The smaller hogs (200LBS or less) would be broken down by the .223 Speer bullet, even if an angle shot was taken, same for the Texas deer we were shooting. (Live weight around 100-140 LBS).

Range was 25 yds to 150 yds. We had no problems with shallow penetration or bullet blow up if we kept velocity 2700 to 2800 FPS.

When hogs moved in on our hunting grounds big time, and it was common to see 250+ LB boars and sows, we moved back to .30 cal rifles. The shoulder on the bigger ones would stop most of a 223's energy.

My recommendation is pick your shot with care on the bruisers and if you use the .223 use a long for caliber expanding bullet.

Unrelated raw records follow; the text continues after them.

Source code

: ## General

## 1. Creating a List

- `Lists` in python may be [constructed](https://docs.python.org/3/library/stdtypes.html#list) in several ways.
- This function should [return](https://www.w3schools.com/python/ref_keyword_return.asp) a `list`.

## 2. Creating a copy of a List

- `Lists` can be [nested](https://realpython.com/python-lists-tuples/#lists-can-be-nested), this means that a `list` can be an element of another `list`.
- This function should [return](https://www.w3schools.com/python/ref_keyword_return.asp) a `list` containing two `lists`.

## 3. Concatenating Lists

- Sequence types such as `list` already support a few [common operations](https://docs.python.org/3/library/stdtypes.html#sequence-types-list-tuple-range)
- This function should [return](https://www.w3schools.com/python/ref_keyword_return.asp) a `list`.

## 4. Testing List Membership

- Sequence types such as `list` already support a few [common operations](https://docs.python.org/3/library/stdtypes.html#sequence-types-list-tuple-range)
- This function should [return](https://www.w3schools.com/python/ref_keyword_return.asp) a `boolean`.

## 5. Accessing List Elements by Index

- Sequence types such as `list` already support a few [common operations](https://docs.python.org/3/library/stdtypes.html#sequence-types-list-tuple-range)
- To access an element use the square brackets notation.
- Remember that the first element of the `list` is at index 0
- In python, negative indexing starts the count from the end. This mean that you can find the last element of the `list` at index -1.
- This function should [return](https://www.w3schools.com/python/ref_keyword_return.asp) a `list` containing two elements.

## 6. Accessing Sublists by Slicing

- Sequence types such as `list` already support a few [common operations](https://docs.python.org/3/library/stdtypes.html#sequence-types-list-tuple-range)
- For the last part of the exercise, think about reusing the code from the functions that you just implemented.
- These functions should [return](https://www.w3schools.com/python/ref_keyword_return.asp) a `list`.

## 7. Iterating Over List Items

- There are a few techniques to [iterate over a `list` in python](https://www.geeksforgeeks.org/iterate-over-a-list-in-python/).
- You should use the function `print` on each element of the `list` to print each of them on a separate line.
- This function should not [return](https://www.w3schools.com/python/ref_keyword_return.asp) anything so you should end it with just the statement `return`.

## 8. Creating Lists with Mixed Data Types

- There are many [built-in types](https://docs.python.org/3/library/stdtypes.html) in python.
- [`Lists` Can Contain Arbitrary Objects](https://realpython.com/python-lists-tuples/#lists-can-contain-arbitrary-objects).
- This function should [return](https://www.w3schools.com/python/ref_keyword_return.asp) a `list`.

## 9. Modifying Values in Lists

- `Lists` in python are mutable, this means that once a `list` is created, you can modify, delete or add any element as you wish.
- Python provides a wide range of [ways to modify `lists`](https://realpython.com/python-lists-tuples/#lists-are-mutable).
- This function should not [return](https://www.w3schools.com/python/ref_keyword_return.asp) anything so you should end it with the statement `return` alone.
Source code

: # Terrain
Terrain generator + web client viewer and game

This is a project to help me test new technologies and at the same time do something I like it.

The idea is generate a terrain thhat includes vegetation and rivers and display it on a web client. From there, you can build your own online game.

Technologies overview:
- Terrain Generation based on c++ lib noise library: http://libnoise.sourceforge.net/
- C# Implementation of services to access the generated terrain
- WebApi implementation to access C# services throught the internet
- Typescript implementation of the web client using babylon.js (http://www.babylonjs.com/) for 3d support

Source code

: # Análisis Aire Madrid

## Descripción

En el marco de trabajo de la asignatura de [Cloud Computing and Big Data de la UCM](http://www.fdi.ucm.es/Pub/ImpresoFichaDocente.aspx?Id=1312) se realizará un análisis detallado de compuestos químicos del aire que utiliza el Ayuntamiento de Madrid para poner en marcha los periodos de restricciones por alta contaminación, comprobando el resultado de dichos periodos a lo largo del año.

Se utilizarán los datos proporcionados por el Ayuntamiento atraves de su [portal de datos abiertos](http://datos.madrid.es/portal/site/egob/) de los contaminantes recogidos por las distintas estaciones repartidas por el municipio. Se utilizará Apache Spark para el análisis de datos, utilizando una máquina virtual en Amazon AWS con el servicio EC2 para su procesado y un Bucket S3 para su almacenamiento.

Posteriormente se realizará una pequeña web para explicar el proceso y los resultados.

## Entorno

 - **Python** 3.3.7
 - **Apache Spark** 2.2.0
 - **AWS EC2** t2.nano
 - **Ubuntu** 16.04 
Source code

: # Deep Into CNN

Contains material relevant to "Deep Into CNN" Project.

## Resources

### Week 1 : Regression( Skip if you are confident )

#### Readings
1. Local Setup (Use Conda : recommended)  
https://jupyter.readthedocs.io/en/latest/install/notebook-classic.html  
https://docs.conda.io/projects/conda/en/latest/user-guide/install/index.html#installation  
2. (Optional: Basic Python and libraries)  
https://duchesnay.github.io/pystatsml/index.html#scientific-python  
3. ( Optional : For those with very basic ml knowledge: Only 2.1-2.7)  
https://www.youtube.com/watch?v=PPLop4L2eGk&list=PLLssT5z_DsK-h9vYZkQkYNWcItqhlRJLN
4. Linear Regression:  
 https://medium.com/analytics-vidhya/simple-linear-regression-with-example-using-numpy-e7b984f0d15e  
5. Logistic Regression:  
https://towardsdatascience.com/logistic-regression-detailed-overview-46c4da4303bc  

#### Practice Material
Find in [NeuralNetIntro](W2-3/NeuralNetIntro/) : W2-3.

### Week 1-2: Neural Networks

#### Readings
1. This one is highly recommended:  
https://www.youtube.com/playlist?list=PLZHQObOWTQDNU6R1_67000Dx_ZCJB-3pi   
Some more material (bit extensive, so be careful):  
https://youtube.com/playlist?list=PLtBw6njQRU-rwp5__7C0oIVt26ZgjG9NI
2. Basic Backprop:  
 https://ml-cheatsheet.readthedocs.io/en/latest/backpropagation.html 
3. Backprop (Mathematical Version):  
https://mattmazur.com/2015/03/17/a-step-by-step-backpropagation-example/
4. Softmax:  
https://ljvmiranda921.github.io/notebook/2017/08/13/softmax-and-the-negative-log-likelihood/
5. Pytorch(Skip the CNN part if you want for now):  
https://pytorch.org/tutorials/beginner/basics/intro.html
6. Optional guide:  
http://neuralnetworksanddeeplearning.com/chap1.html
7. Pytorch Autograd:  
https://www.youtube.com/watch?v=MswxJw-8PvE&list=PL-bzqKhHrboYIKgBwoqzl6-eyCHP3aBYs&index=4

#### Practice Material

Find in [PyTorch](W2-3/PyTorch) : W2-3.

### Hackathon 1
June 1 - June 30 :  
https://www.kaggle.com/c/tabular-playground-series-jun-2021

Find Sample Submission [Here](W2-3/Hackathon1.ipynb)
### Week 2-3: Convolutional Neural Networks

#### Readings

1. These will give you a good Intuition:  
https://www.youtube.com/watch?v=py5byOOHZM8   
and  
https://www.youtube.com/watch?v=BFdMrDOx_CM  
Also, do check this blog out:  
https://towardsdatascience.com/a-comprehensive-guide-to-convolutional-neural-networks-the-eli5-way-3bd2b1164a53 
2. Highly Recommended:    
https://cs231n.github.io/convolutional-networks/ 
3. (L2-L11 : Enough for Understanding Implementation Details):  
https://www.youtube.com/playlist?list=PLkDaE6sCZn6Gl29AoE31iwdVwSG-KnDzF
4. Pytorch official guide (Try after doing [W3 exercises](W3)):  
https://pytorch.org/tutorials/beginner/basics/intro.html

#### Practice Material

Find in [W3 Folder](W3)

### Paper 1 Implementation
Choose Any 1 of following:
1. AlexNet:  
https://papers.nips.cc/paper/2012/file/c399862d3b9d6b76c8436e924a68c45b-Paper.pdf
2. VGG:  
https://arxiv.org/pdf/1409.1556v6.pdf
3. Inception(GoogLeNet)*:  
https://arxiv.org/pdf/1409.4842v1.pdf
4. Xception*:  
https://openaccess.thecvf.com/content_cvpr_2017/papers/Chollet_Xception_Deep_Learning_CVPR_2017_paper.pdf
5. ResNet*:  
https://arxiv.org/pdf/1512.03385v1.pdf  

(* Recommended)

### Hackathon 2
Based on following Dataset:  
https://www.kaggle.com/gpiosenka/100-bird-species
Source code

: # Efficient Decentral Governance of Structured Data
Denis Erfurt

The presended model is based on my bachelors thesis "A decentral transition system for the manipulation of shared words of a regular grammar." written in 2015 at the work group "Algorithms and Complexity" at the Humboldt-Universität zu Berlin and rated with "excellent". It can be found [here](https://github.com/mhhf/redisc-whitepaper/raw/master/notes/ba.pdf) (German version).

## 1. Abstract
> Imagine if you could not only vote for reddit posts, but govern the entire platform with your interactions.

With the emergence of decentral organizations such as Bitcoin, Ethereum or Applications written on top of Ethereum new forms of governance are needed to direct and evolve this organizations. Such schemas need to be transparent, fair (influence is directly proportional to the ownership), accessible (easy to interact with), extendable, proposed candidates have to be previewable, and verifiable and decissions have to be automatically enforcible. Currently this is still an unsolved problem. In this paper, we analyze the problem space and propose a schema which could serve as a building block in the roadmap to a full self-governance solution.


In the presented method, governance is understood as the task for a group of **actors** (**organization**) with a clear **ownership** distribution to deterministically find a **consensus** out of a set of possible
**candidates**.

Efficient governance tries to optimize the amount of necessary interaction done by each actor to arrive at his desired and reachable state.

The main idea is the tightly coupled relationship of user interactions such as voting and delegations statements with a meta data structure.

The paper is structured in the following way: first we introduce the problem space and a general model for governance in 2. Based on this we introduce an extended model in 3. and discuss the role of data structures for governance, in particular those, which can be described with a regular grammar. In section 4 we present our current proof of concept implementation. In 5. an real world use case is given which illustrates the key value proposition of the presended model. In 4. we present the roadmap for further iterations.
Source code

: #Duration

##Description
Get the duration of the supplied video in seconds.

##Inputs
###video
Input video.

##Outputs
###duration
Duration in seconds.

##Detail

The Nosler Partition would be a good one as well as the others mentioned.

TangoSauce
04-30-12, 13:00
I also recommend the TSX.

Bigger fan of the 6.8 for hogs though.

Stephen O
04-30-12, 22:39
Had the opportunity to try the DRT Ammo for the fist time in East TX during the Wild Hog Roundup. We used both the 55 grain and 79 grain in .223 and the .308. The .308 left a 4-5 inch mushy bulge on the far side of an approx 200 lbs pig but no exit wound. Two 50-70 lbs pigs went down unremarkably with the 55 grain. One had a large exit wound on its soft underside. That was from a 10 yard frontal shot. 12043I hit a approx 250 lbs sow at 125 yards behind the shoulder but high with the 79 grain. Unlikely the vitals took a direct hit. She went down but came back up immediately. A follow up hit below the spine 2/3 of the way back. No exit wounds. She made it about 30 yards and collapsed. A .45 round behind the ear finished her. We didn't get a chance to examine the wounds but plan to do so next time. 12044

meat hunter
05-11-12, 06:49
If you don't handload the Barnes VorTx 55 gr TTSX works very well with the right shot. Readily available too.